O papa discursou no dia 5/2 no Simpósio “Novas Formas de Fraternidade Solidária, de Inclusão, Integração e Inovação”, realizado no Vaticano, com a participação de economistas, ministros da economia, banqueiros, etc. Como todos os discursos do papa Francisco, esse também gera polêmica.

Eu posso fazer um esforço para interpretar o discurso do papa de modo que nós dois estejamos em acordo. Creio ser meu dever como católico fazer isso, inclusive. No entanto, eu posso discordar do papa se as soluções práticas apontadas por ele me parecerem equivocadas.

Apontar as faltas de caridade e moderação, como fez o papa, é corretíssimo. Tampouco há o que se contestar sobre a finalidade última da política e da economia: “buscar o bem comum, a justiça social, a paz, bem como o desenvolvimento integral de todo indivíduo, de toda comunidade humana e de todas as pessoas.” Em princípio, portanto, não tenho qualquer objeção ao papa. O discurso, todavia, tem problemas – ainda que o papa tenha falado diversas verdades.

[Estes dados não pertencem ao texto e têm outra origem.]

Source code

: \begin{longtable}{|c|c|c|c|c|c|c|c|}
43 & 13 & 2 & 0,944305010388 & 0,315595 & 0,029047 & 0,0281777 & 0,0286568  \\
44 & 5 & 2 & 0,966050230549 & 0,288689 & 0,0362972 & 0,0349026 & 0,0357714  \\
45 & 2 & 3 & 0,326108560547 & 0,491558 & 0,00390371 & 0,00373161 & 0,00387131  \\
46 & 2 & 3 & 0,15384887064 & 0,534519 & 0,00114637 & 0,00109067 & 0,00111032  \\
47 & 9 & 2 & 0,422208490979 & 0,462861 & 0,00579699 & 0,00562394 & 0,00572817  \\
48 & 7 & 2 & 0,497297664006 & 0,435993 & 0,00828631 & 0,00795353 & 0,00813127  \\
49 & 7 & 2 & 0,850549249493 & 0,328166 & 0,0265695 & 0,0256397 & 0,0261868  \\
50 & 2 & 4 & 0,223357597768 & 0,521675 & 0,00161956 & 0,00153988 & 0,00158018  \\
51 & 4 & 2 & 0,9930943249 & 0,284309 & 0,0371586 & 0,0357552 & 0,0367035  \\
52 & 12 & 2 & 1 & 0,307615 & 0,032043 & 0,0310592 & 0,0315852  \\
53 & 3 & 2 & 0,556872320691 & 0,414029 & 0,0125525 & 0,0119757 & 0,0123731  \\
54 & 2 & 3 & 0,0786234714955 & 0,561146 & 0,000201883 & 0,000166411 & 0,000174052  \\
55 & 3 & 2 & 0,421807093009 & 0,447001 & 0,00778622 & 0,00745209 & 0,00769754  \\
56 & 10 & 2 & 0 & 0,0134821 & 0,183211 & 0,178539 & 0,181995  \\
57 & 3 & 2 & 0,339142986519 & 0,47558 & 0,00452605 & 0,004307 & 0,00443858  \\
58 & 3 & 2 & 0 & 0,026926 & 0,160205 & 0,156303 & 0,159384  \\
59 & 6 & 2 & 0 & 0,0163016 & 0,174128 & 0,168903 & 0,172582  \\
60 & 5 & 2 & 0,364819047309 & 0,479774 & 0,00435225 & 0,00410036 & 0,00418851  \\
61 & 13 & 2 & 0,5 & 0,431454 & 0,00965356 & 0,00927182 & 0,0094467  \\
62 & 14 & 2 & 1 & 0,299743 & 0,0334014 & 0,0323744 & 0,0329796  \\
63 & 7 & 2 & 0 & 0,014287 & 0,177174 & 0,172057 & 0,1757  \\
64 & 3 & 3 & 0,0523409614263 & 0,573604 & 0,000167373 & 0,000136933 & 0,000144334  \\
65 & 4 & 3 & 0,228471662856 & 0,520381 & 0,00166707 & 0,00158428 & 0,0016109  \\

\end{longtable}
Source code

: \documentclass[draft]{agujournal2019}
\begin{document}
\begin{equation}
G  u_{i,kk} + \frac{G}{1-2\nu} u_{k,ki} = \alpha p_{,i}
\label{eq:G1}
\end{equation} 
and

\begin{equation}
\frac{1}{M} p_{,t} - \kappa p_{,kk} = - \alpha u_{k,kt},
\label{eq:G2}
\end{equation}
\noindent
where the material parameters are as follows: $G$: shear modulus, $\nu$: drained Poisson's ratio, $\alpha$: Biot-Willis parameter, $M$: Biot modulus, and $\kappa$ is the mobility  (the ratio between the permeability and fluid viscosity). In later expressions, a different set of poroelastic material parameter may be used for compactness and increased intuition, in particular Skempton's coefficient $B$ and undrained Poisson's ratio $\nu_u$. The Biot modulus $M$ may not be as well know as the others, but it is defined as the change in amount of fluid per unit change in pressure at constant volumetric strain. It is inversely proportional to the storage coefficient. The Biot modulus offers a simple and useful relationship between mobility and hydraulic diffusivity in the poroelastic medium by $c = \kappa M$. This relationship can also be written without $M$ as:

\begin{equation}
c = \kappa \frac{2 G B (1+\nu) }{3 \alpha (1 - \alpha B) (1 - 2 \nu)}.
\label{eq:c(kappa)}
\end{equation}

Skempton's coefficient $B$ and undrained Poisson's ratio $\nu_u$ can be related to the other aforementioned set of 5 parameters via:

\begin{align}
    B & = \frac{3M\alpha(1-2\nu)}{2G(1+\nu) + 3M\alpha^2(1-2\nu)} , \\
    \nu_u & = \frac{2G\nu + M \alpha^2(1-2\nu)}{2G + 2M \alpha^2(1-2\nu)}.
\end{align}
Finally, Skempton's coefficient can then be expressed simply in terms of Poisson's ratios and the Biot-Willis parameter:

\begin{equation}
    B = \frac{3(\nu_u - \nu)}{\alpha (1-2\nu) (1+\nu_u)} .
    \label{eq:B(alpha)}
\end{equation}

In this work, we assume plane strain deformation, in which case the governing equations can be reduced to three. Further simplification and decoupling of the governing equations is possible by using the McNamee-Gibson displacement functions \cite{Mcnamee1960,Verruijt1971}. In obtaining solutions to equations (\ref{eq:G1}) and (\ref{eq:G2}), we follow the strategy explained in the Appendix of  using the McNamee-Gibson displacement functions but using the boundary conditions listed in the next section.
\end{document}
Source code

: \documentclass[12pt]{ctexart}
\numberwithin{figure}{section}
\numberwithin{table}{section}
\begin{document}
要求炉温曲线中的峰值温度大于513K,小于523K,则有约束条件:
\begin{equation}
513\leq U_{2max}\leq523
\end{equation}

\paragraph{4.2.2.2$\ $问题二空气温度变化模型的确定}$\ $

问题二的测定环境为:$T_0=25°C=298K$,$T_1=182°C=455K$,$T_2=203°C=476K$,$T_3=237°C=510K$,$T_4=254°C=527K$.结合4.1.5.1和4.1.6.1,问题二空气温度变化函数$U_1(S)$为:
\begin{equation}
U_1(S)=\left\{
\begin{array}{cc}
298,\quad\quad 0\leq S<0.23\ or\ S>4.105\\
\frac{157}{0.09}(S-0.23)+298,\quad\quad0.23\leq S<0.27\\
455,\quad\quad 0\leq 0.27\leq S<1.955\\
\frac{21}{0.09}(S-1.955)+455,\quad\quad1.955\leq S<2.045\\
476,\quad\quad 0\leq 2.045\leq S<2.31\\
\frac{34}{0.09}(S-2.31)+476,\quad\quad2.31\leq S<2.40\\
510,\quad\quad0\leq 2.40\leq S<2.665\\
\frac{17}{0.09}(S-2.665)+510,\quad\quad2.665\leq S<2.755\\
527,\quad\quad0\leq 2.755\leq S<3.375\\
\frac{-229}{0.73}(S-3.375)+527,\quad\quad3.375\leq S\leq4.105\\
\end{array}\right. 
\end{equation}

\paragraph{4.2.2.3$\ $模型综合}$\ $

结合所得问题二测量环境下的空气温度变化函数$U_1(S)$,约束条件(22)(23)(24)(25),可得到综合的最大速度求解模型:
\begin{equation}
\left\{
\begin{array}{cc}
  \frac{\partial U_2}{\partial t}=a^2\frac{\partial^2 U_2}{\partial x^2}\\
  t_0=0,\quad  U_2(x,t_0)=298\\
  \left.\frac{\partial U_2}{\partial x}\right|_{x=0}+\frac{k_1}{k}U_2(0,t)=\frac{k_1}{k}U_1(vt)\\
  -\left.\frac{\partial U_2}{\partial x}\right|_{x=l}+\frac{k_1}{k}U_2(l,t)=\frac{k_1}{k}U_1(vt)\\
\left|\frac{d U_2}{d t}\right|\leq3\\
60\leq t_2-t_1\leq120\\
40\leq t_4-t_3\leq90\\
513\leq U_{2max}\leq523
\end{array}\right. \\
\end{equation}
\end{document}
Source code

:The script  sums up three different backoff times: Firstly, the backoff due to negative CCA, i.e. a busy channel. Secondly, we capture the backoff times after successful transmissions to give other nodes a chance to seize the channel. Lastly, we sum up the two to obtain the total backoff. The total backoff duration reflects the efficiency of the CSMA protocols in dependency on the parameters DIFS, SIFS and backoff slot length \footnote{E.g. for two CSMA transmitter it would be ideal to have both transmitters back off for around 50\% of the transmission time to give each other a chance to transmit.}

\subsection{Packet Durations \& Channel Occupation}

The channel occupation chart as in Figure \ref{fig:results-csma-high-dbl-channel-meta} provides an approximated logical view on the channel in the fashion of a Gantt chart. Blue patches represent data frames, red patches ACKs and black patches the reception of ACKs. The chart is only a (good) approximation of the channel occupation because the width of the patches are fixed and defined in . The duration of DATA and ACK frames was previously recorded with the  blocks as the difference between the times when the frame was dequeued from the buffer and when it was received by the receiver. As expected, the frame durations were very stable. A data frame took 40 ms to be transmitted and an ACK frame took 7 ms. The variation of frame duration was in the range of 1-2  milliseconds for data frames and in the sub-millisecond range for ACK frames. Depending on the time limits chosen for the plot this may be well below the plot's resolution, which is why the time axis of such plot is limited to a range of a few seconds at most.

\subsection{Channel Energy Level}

O papa está certo ao expor que “um mundo rico e uma economia vibrante podem e devem acabar com a pobreza.” Afinal de constas, isso está acontecendo. A miséria vem diminuindo e a velocidade em que isso ocorre é enorme. Entretanto, o papa enxerga a realidade de outra forma. O problema me parece ser de percepção. Por exemplo, a afirmação “o mundo é rico e, todavia, os pobres aumentam ao nosso redor” é verdadeira, mas somente ao diferenciar-se miséria e pobreza.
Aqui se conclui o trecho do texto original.